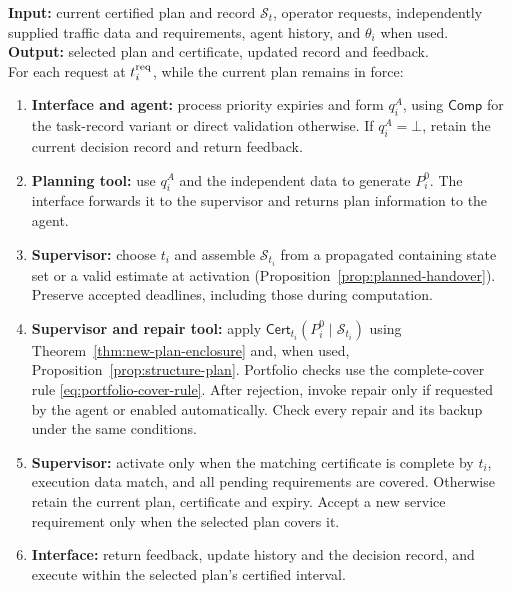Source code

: \documentclass[preprint,12pt]{elsarticle}
\theoremstyle{definition}
\theoremstyle{plain}
\theoremstyle{definition}
\theoremstyle{plain}
\begin{document}
\begin{algorithm}[!htbp]
\caption{Planning requests and certified execution}
\label{alg:agent-execution}
\begin{minipage}{\linewidth}
\small
\textbf{Input:} current certified plan and record $\mathcal S_t$,
operator requests, independently supplied traffic data and requirements,
agent history, and $\theta_i$ when used.\\
\textbf{Output:} selected plan and certificate, updated record and feedback.\\
For each request at $t_i^{\rm req}$, while the current plan remains in force:
\begin{enumerate}
\setlength{\itemsep}{2pt}
\item \label{step:request}\textbf{Interface and agent:} process priority
expiries and form $q_i^A$, using $\mathsf{Comp}$ for the task-record
variant or direct validation otherwise. If $q_i^A=\bot$, retain the
current decision record and return feedback.
\item \label{step:planning}\textbf{Planning tool:} use $q_i^A$ and the
independent data to generate $P_i^0$. The interface forwards it to the
supervisor and returns plan information to the agent.
\item \label{step:activation}\textbf{Supervisor:} choose $t_i$ and
assemble $\mathcal S_{t_i}$ from a propagated containing state set or a
valid estimate at activation (Proposition~\ref{prop:planned-handover}).
Preserve accepted deadlines, including those during computation.
\item \label{step:checking}\textbf{Supervisor and repair tool:} apply
$\mathsf{Cert}_{t_i}(P_i^0\mid\mathcal S_{t_i})$ using
Theorem~\ref{thm:new-plan-enclosure} and, when used,
Proposition~\ref{prop:structure-plan}. Portfolio checks use the complete-cover
rule \eqref{eq:portfolio-cover-rule}. After rejection, invoke repair only
if requested by the agent or enabled automatically. Check every repair
and its backup under the same conditions.
\item \label{step:installation}\textbf{Supervisor:} activate only when
the matching certificate is complete by $t_i$, execution data match, and
all pending requirements are covered. Otherwise retain the current plan,
certificate and expiry. Accept a new service requirement only when the
selected plan covers it.
\item \label{step:feedback}\textbf{Interface:} return feedback, update
history and the decision record, and execute within the selected plan's
certified interval.
\end{enumerate}
\end{minipage}
\end{algorithm}
\FloatBarrier
\end{document}
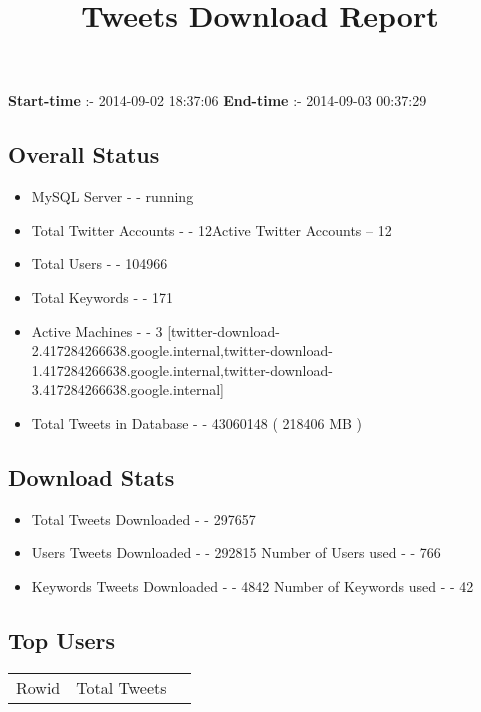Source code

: \documentclass{article}\usepackage[T1]{fontenc}
\begin{document}
\title{\textbf{Tweets Download Report}}
               \date{}
                \maketitle
               \centerline{\textbf{Start-time} :- 2014-09-02 18:37:06 \hspace{40pt} \textbf{End-time} :- 2014-09-03 00:37:29}               \subsection*{Overall Status}                \begin{itemize}                \item MySQL Server - - running               \item Total Twitter Accounts - - 12\newline Active Twitter Accounts -- 12               \item Total Users - - 104966               \item Total Keywords - - 171               \item Active Machines - - 3 [twitter-download-2.417284266638.google.internal,twitter-download-1.417284266638.google.internal,twitter-download-3.417284266638.google.internal]               \item Total Tweets in Database - - 43060148 ( 218406 MB )               \end{itemize}               \subsection*{Download Stats}                \begin{itemize}                \item Total Tweets Downloaded - - 297657               \item Users Tweets Downloaded - - 292815 \newline Number of Users used - - 766               \item Keywords Tweets Downloaded - - 4842 \newline Number of Keywords used - - 42              \end{itemize}              \subsection*{Top Users}\begin{tabular}{|c|c|c|}         \hline         Rowid & Total Tweets \\ 

\end{tabular}
\end{document}
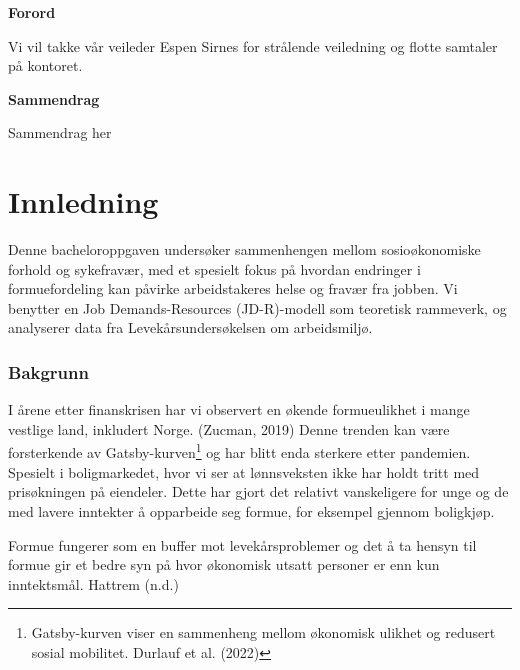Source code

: \documentclass[
  12pt,
  a4paper,
  DIV=11,
  numbers=noendperiod]{scrartcl}
\renewcommand*\contentsname{Table of contents}
\newcommand\contentsname{Table of contents}
\begin{document}




\thispagestyle{plain}
\begin{center}
    \Large
    \textbf{Forord}
\end{center}

Vi vil takke vår veileder Espen Sirnes for strålende veiledning og
flotte samtaler på kontoret.

\newpage
\hypersetup{linkcolor=black}
\renewcommand{\contentsname}{Innholdsfortegnelse}
\renewcommand*{\figureautorefname}{Figur}
\renewcommand*{\tableautorefname}{Tabell}
\renewcommand*{\equationautorefname}{Ligning:}
\tableofcontents
\listoffigures
\listoftables
\hypersetup{linkcolor=blue}
\newpage
\thispagestyle{plain}
\begin{center}
    \Large
    \textbf{Sammendrag}
\end{center}

Sammendrag her

\newpage

\section{Innledning}\label{innledning}

Denne bacheloroppgaven undersøker sammenhengen mellom sosioøkonomiske
forhold og sykefravær, med et spesielt fokus på hvordan endringer i
formuefordeling kan påvirke arbeidstakeres helse og fravær fra jobben.
Vi benytter en Job Demands-Resources (JD-R)-modell som teoretisk
rammeverk, og analyserer data fra Levekårsundersøkelsen om arbeidsmiljø.

\subsubsection{Bakgrunn}\label{bakgrunn}

I årene etter finanskrisen har vi observert en økende formueulikhet i
mange vestlige land, inkludert Norge. (Zucman, 2019) Denne trenden kan
være forsterkende av Gatsby-kurven\footnote{Gatsby-kurven viser en
  sammenheng mellom økonomisk ulikhet og redusert sosial mobilitet.
  Durlauf et al. (2022)} og har blitt enda sterkere etter pandemien.
Spesielt i boligmarkedet, hvor vi ser at lønnsveksten ikke har holdt
tritt med prisøkningen på eiendeler. Dette har gjort det relativt
vanskeligere for unge og de med lavere inntekter å opparbeide seg
formue, for eksempel gjennom boligkjøp.

Formue fungerer som en buffer mot levekårsproblemer og det å ta hensyn
til formue gir et bedre syn på hvor økonomisk utsatt personer er enn kun
inntektsmål. Hattrem (n.d.)
\end{document}
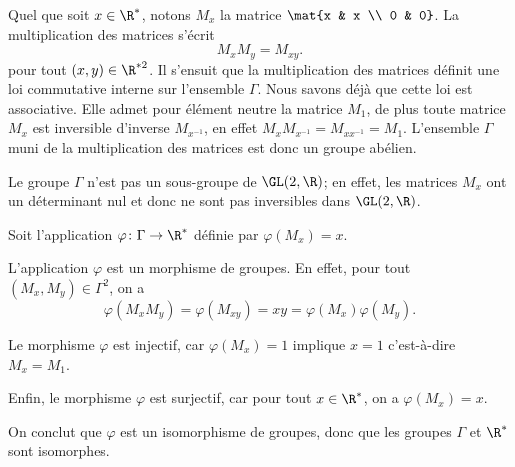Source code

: Quel que soit $x\in\R^*$, notons $M_x$ la matrice $\mat{x & x \\ 0 & 0}$.
La multiplication des matrices s'écrit
\[
  M_xM_y = M_{xy}.
\]
pour tout $(x,y)\in\R^{*2}$. Il s'ensuit que la multiplication des matrices
définit une loi commutative interne sur l'ensemble $\Gamma$. Nous savons déjà
que cette loi est associative.  Elle admet pour élément neutre la matrice $M_1$,
de plus toute matrice $M_x$ est inversible d'inverse $M_{x^{-1}}$, en effet $M_x
M_{x^{-1}} = M_{x x^{-1}} = M_1$.  L'ensemble $\Gamma$ muni de la
multiplication des matrices est donc un groupe abélien.

Le groupe $\Gamma$ n'est pas un sous-groupe de $\GL(2,\R)$; en effet, les
matrices $M_x$ ont un déterminant nul et donc ne sont pas inversibles dans
$\GL(2,\R)$.

Soit l'application $\varphi\colon\Gamma\rightarrow\R^*$ définie par
$\varphi(M_x) = x$. 

L'application $\varphi$ est un morphisme de groupes. En effet, pour tout 
$(M_x,M_y)\in\Gamma^2$, on a
\[
  \varphi(M_x M_y) = \varphi(M_{xy}) = xy = \varphi(M_x)\varphi(M_y).
\]

Le morphisme $\varphi$ est injectif, car $\varphi(M_x) = 1$ implique $x=1$
c'est-à-dire $M_x = M_1$. 

Enfin, le morphisme $\varphi$ est surjectif, car pour tout $x\in\R^*$, on a
$\varphi(M_x) = x$.

On conclut que $\varphi$ est un isomorphisme de groupes, donc que les groupes
$\Gamma$ et $\R^*$ sont isomorphes.


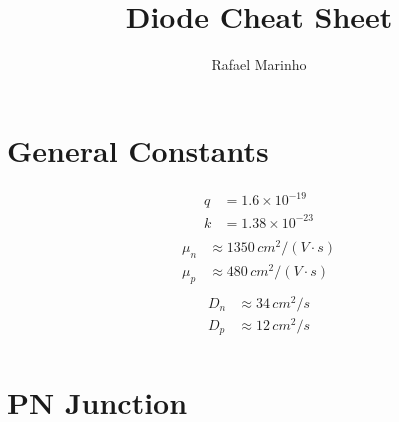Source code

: \documentclass{article}
\title{Diode Cheat Sheet}
\author{Rafael Marinho}
\date{}
\begin{document}
\maketitle
\section*{General Constants}
\begin{multicols}{3}
\noindent
\begin{align*}
q &= 1.6\times10^{-19}\\
k &= 1.38\times10^{-23}\\
\end{align*}
\begin{align*}
\mu_n &\approx 1350\,cm^2/(V\cdot s)\\
\mu_p &\approx 480\,cm^2/(V\cdot s)\\
\end{align*}
\begin{align*}
D_n &\approx 34\,cm^2/s\\
D_p &\approx 12\,cm^2/s\\
\end{align*}
\end{multicols}
\section*{PN Junction}
\end{document}
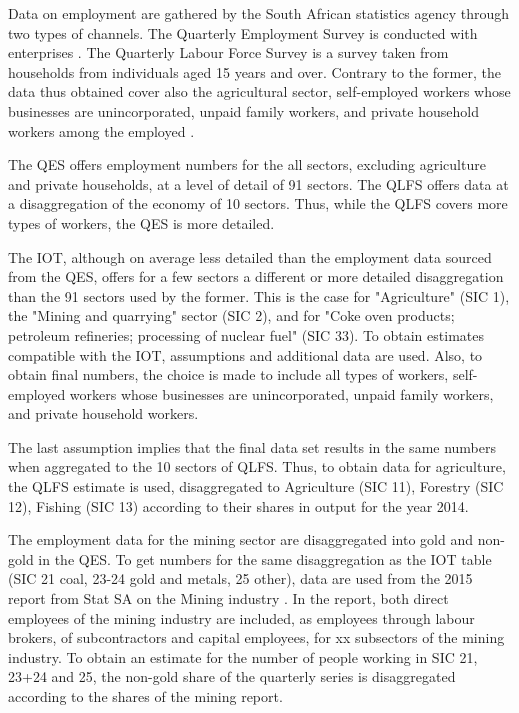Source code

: \documentclass[12pt,english]{article}
\newcommand\lies[2][]{\todo[color=orange!50,#1]{ldf: #2}}
\begin{document}
Data on employment are gathered by the South African statistics agency through two types of channels. The Quarterly Employment Survey is conducted with enterprises \citep{QES2018}. The Quarterly Labour Force Survey is a survey taken from households from individuals aged 15 years and over. Contrary to the former, the data thus obtained cover also the agricultural sector, self-employed workers whose businesses are unincorporated, unpaid family workers, and private household workers among the employed \citep{QLFS2018}.

The QES offers employment numbers for the all sectors, excluding agriculture and private households, at a level of detail of 91 sectors. The QLFS offers data at a disaggregation of the economy of 10 sectors. Thus, while the QLFS covers more types of workers, the QES is more detailed.

The IOT, although on average less detailed than the employment data sourced from the QES, offers for a few sectors a different or more detailed disaggregation than the 91 sectors used by the former. This is the case for "Agriculture" (SIC 1), the "Mining and quarrying" sector (SIC 2), and for "Coke oven products; petroleum refineries; processing of nuclear fuel" (SIC 33). To obtain estimates compatible with the IOT, assumptions and additional data are used. Also, to obtain final numbers, the choice is made to include all types of workers, self-employed workers whose businesses are unincorporated, unpaid family workers, and private household workers. %
 
The last assumption implies that the final data set results in the same numbers when aggregated to the 10 sectors of QLFS. Thus, to obtain data for agriculture, the QLFS estimate is used, disaggregated to Agriculture (SIC 11), Forestry (SIC 12), Fishing (SIC 13) according to their shares in output for the year 2014. 

The employment data for the mining sector are disaggregated into gold and non-gold in the QES. To get numbers for the same disaggregation as the IOT table (SIC 21 coal, 23-24 gold and metals, 25 other), data are used from the 2015 report from Stat SA on the Mining industry \citep{mining2015}. In the report, both direct employees of the mining industry are included, as employees through labour brokers, of subcontractors and capital employees\lies{what are those?}, for xx subsectors of the mining industry. %
To obtain an estimate for the number of people working in SIC 21, 23+24 and 25, the non-gold share of the quarterly series is disaggregated according to the shares of the mining report. 
\end{document}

**Exercise:** Your answer should be the lines above from the one containing "L'ensemble $\Gamma$ muni de la" through the one containing "c'est-à-dire $M_x = M_1$.", copied exactly and with both ends kept.

**Expected answer:**
M_{x^{-1}} = M_{x x^{-1}} = M_1$.  L'ensemble $\Gamma$ muni de la
multiplication des matrices est donc un groupe abélien.

Le groupe $\Gamma$ n'est pas un sous-groupe de $\GL(2,\R)$; en effet, les
matrices $M_x$ ont un déterminant nul et donc ne sont pas inversibles dans
$\GL(2,\R)$.

Soit l'application $\varphi\colon\Gamma\rightarrow\R^*$ définie par
$\varphi(M_x) = x$. 

L'application $\varphi$ est un morphisme de groupes. En effet, pour tout 
$(M_x,M_y)\in\Gamma^2$, on a
\[
  \varphi(M_x M_y) = \varphi(M_{xy}) = xy = \varphi(M_x)\varphi(M_y).
\]

Le morphisme $\varphi$ est injectif, car $\varphi(M_x) = 1$ implique $x=1$
c'est-à-dire $M_x = M_1$. 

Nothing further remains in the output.